Until the 1970s, paternity leave was all but non-existent in Sweden. A general parental leave replaced maternity leave in 1974, but that year, only 562 brave dads took the chance to stay at home.
I recently got back to work after having a baby in March. But while I’m typing on my laptop to earn money for food and toys (as one two-year-old relative put it), my little son is not taken care of by a nanny. He is with his father, who’s now taking time off his work as an architect for at least six months. A male friend of mine, an art designer, just finished his six months of paternity leave and at my daughter’s day care centre, a teacher-dad has stayed at home for a full year. In Sweden, tables have turned and these days, men have to do some explaining if they take no paternity leave at all.
Until the 1970s, paternity leave was all but non-existent in Sweden. A general parental leave replaced maternity leave in 1974, but that year, only 562 brave dads took the chance to stay at home. These pioneers were, mockingly, referred to as “velvet dads”. Last year, 44 per cent of Swedish dads took out at least some paternity leave. We’re still far from sharing parental leave 50/50 and a study by the Swedish Confederation for Professional Employees (TCO) recently predicted that it will take another 50 years before that happens. But the direction is right and currently the ratio is more or less 25/75.
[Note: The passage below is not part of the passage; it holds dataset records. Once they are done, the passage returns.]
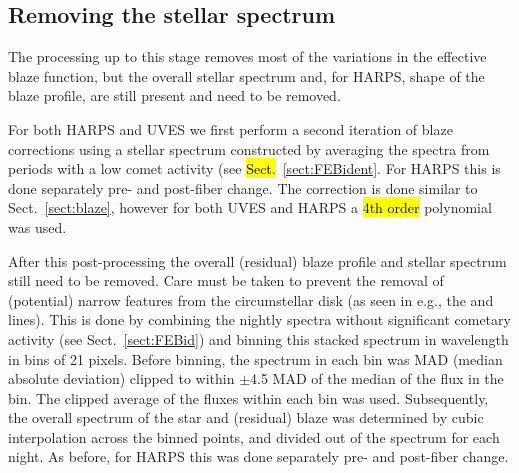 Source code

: \documentclass{aa}
\begin{document}
\subsection{Removing the stellar spectrum}\label{sect:starcor}
The processing up to this stage removes most of the variations in the effective blaze function, but the overall stellar spectrum and, for HARPS, shape of the blaze profile, are still present and need to be removed. 

For both HARPS and UVES we first perform a second iteration of blaze corrections using a  stellar spectrum constructed by averaging the spectra from periods with a low comet activity (see \hl{Sect.}~\ref{sect:FEBident}. For HARPS this is done separately pre- and post-fiber change. The correction is done similar to Sect.~\ref{sect:blaze}, however for both UVES and HARPS a \hl{4th order} polynomial was used.

After this post-processing the overall (residual) blaze profile and stellar spectrum still need to be removed. Care must be taken to prevent the removal of (potential) narrow features from the circumstellar disk (as seen in e.g., the  and  lines). This is done by combining the nightly spectra without significant cometary activity (see Sect.~\ref{sect:FEBid}) and binning this stacked spectrum in wavelength in bins of 21 pixels. Before binning, the spectrum in each bin was MAD (median absolute deviation) clipped to within $\pm$4.5 MAD of the median of the flux in the bin. The clipped average of the fluxes within each bin was used. Subsequently, the overall spectrum of the star and (residual) blaze was determined by cubic interpolation across the binned points, and divided out of the spectrum for each night. As before, for HARPS this was done separately pre- and post-fiber change.




%
%

%
\end{document}
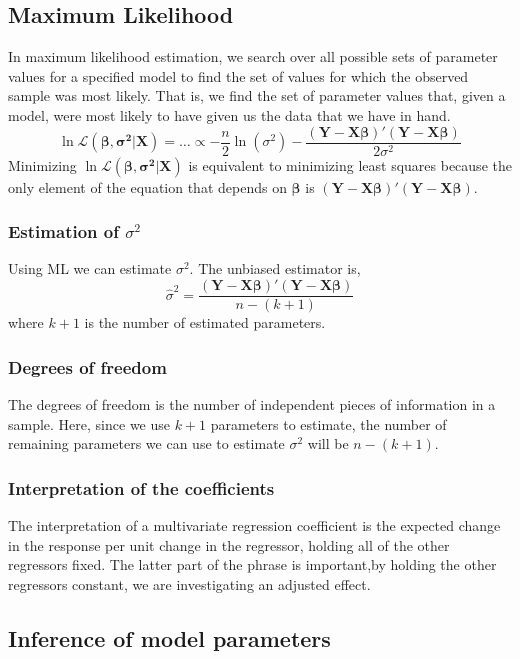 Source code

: \subsection{Maximum Likelihood}
In maximum likelihood estimation, we search over all possible sets of parameter
values for a specified model to find the set of values for which the observed
sample was most likely. That is, we find the set of parameter values that, given
a model, were most likely to have given us the data that we have in hand.
\begin{equation}
    \ln \mathcal{L}(\bm{\beta, \sigma^2|X}) = \dots \propto -\frac{n}{2}\ln(\sigma^2)-\frac{\bm{(Y-X\beta)'(Y-X\beta)}}{2\sigma^2}
\end{equation}
Minimizing $\ln \mathcal{L}(\bm{\beta, \sigma^2|X})$ is equivalent to minimizing
least squares because the only element of the equation that depends on $\bm{\beta}$
is $\bm{(Y-X\beta)'(Y-X\beta)}$.

\subsubsection{Estimation of $\sigma^2$}
Using ML we can estimate $\sigma^2$. The unbiased estimator is,
\begin{equation}
    \hat{\sigma}^2 = \frac{\bm{(Y-X\beta)'(Y-X\beta)}}{n-(k+1)}
\end{equation}
where $k+1$ is the number of estimated parameters.

\subsubsection{Degrees of freedom}
The degrees of freedom is the number of independent pieces of information in a sample. Here,
since we use $k+1$ parameters to estimate, the number of remaining parameters we can use
to estimate $\sigma^2$ will be $n-(k+1)$.

\subsubsection{Interpretation of the coefficients}
The interpretation of a multivariate regression coefficient is the expected
change in the response per unit change in the regressor, holding all of the other
regressors fixed. The latter part of the phrase is important,by holding the
other regressors constant, we are investigating an adjusted effect.

\subsection{Inference of model parameters}
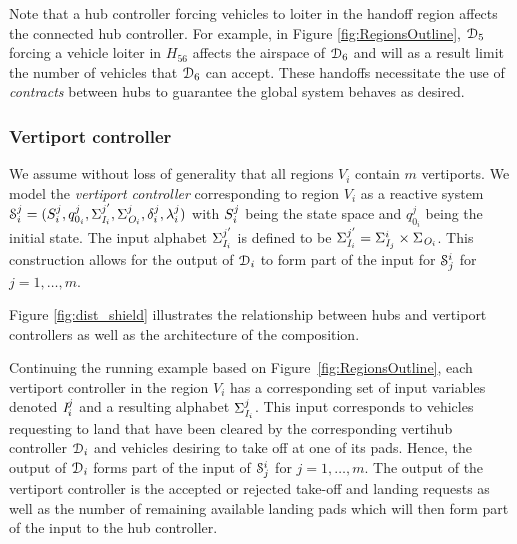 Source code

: Note that a hub controller forcing vehicles to loiter in the handoff region affects the connected hub controller.
For example, in Figure \ref{fig:RegionsOutline}, $\mathcal{D}_5$ forcing a vehicle loiter in $H_{56}$ affects the airspace of $\mathcal{D}_6$ and will as a result limit the number of vehicles that $\mathcal{D}_6$ can accept.
These handoffs necessitate the use of \emph{contracts} between hubs to guarantee the global system behaves as desired. 



\subsubsection*{Vertiport controller} We assume without loss of generality that all regions $V_i$ contain $m$ vertiports. We model the \emph{vertiport controller} corresponding to region $V_i$ as a reactive system  $\mathcal{S}_i^j = (S^j_i,q^j_{0_i},\Sigma_{\textit{I}_{i}}^{j'},\Sigma_{\textit{O}_{i}}^j,\delta^j_i,\lambda^j_i)$ with $S^j_i$ being the state space and $q^j_{0_i}$ being the initial state. The input alphabet $\Sigma_{\textit{I}_{i}}^{j'}$ is defined to be $\Sigma_{\textit{I}_{i}}^{j'} = \Sigma_{\textit{I}_{j}}^i\times \Sigma_{\textit{O}_{i}}$. This construction allows for the output of $\mathcal{D}_i$ to form part of the input for $\mathcal{S}^i_j$ for $j = 1,\dots,m$. %

Figure \ref{fig:dist_shield} illustrates the relationship between hubs and vertiport controllers as well as the architecture of the composition. 


\begin{eg}
Continuing the running example based on Figure~\ref{fig:RegionsOutline}, each vertiport controller in the region $V_i$ has a corresponding set of input variables denoted $\textit{I}_i^j$ and a resulting alphabet $\Sigma_{\textit{I}_{i}}^j$. This input corresponds to vehicles requesting to land that have been cleared by the corresponding vertihub controller  $\mathcal{D}_i$ and vehicles desiring to take off at one of its pads.
Hence, the output of $\mathcal{D}_i$ forms part of the input of $\mathcal{S}^i_j$ for $j = 1,\dots,m$.
The output of the vertiport controller is the accepted or rejected take-off and landing requests as well as the number of remaining available landing pads which will then form part of the input to the hub controller. 
\end{eg}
Largely, this is the result of political decisions. In 1995, one month of the paid leave was allocated to the father, and another in 2002. (The entire leave is 13 months long with 80 per cent of your salary, and another three months with a lower payment.) The income limit for the benefit has been raised to meet men’s higher wages. And, due to political backing, employers no longer start sighing when a male employee tells them that he’s planning to stay at home with his child.